Ghosh and Jain (“An Algebra of Geometric Shapes”, IEEE Computer Graphics and Applications, 1993, 50) describe the use of Fast Fourier Transforms (FFTs) to model the outline of a shape by tracking around its outer periphery.
It is of considerable importance in biometric systems that rely on iris recognition to be able to identify and map accurately both the outer edge of the iris and also the inner edge (the periphery of the pupil). Many iris recognition systems assume that the shape of the pupil is always circular, an assumption which may be inaccurate in many cases.
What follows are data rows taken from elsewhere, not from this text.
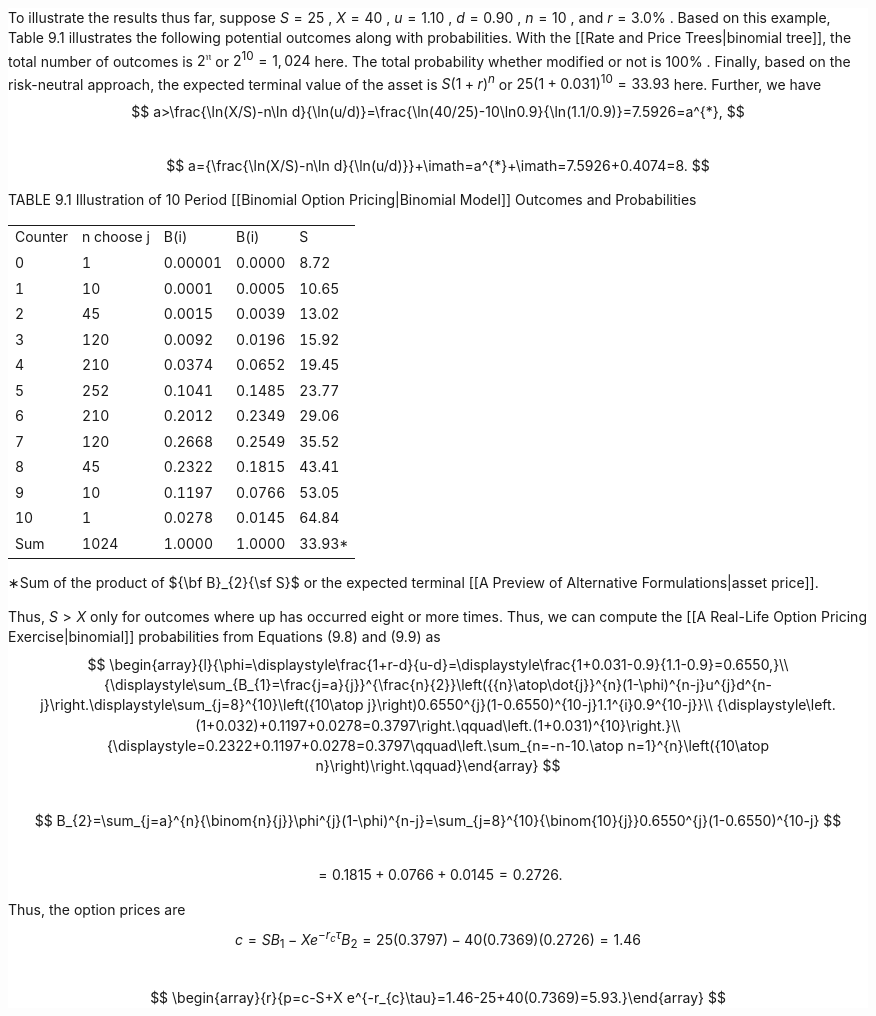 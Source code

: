 To illustrate the results thus far, suppose $S=25$ , $X=40$ , $u=1.10$ , $d=0.90$ , $n=10$ , and $r=3.0\%$ . Based on this example, Table 9.1 illustrates the following potential outcomes along with probabilities. With the [[Rate and Price Trees|binomial tree]], the total number of outcomes is $2^{\mathfrak{n}}$ or $2^{10}=1,024$ here. The total probability whether modified or not is $100\%$ . Finally, based on the risk-neutral approach, the expected terminal value of the asset is $S(1+r)^{n}$ or $25(1+0.031)^{10}=33.93$ here. Further, we have  
$$
a>\frac{\ln(X/S)-n\ln d}{\ln(u/d)}=\frac{\ln(40/25)-10\ln0.9}{\ln(1.1/0.9)}=7.5926=a^{*},
$$  
$$
a={\frac{\ln(X/S)-n\ln d}{\ln(u/d)}}+\imath=a^{*}+\imath=7.5926+0.4074=8.
$$  

TABLE 9.1 Illustration of 10 Period [[Binomial Option Pricing|Binomial Model]] Outcomes and Probabilities   


<html><body><table><tr><td>Counter</td><td>n choose j</td><td>B(i)</td><td>B(i)</td><td>S</td></tr><tr><td>0</td><td>1</td><td>0.00001</td><td>0.0000</td><td>8.72</td></tr><tr><td>1</td><td>10</td><td>0.0001</td><td>0.0005</td><td>10.65</td></tr><tr><td>2</td><td>45</td><td>0.0015</td><td>0.0039</td><td>13.02</td></tr><tr><td>3</td><td>120</td><td>0.0092</td><td>0.0196</td><td>15.92</td></tr><tr><td>4</td><td>210</td><td>0.0374</td><td>0.0652</td><td>19.45</td></tr><tr><td>5</td><td>252</td><td>0.1041</td><td>0.1485</td><td>23.77</td></tr><tr><td>6</td><td>210</td><td>0.2012</td><td>0.2349</td><td>29.06</td></tr><tr><td>7</td><td>120</td><td>0.2668</td><td>0.2549</td><td>35.52</td></tr><tr><td>8</td><td>45</td><td>0.2322</td><td>0.1815</td><td>43.41</td></tr><tr><td>9</td><td>10</td><td>0.1197</td><td>0.0766</td><td>53.05</td></tr><tr><td>10</td><td>1</td><td>0.0278</td><td>0.0145</td><td>64.84</td></tr><tr><td>Sum</td><td>1024</td><td>1.0000</td><td>1.0000</td><td>33.93*</td></tr></table></body></html>

∗Sum of the product of ${\bf B}_{2}{\sf S}$ or the expected terminal [[A Preview of Alternative Formulations|asset price]].  

Thus, $S>X$ only for outcomes where up has occurred eight or more times. Thus, we can compute the [[A Real-Life Option Pricing Exercise|binomial]] probabilities from Equations (9.8) and (9.9) as  
$$
\begin{array}{l}{\phi=\displaystyle\frac{1+r-d}{u-d}=\displaystyle\frac{1+0.031-0.9}{1.1-0.9}=0.6550,}\\ {\displaystyle\sum_{B_{1}=\frac{j=a}{j}}^{\frac{n}{2}}\left({{n}\atop\dot{j}}^{n}(1-\phi)^{n-j}u^{j}d^{n-j}\right.\displaystyle\sum_{j=8}^{10}\left({10\atop j}\right)0.6550^{j}(1-0.6550)^{10-j}1.1^{i}0.9^{10-j}}\\ {\displaystyle\left.(1+0.032)+0.1197+0.0278=0.3797\right.\qquad\left.(1+0.031)^{10}\right.}\\ {\displaystyle=0.2322+0.1197+0.0278=0.3797\qquad\left.\sum_{n=-n-10.\atop n=1}^{n}\left({10\atop n}\right)\right.\qquad}\end{array}
$$  
$$
B_{2}=\sum_{j=a}^{n}{\binom{n}{j}}\phi^{j}(1-\phi)^{n-j}=\sum_{j=8}^{10}{\binom{10}{j}}0.6550^{j}(1-0.6550)^{10-j}
$$  
$$
=0.1815+0.0766+0.0145=0.2726.
$$  

Thus, the option prices are  
$$
c=S B_{1}-X e^{-r_{c}\tau}B_{2}=25(0.3797)-40(0.7369)(0.2726)=1.46
$$  
$$
\begin{array}{r}{p=c-S+X e^{-r_{c}\tau}=1.46-25+40(0.7369)=5.93.}\end{array}
$$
Indeed, even when pupils are circular, they tend to become elongate or oblong when viewed from an angle.
Some research into non-circular pupil localisation has been carried out: See B. Bonney, R. Ives, D. Etter, and D. Yingzi, “Iris pattern extraction using bit planes and standard deviations,” Conference Record of the Thirty-Eighth Asilomar Conference on Signals, Systems and Computers, 2004, Y. Du, B. L. Bonney, R. W. Ives, D. M. Etter, and R. Schultz, “Analysis of Partial Iris Recognition Using a 1-D Approach,” Proceedings of the 2005 IEEE International Conference on Acoustics, Speech, and Signal Processing, Mar. 18-23, 2005. However, in spite of these earlier approaches, there still remains a need for a system which can in a straightforward way approximate a boundary given a number of points (which may not be equally spaced) on that boundary.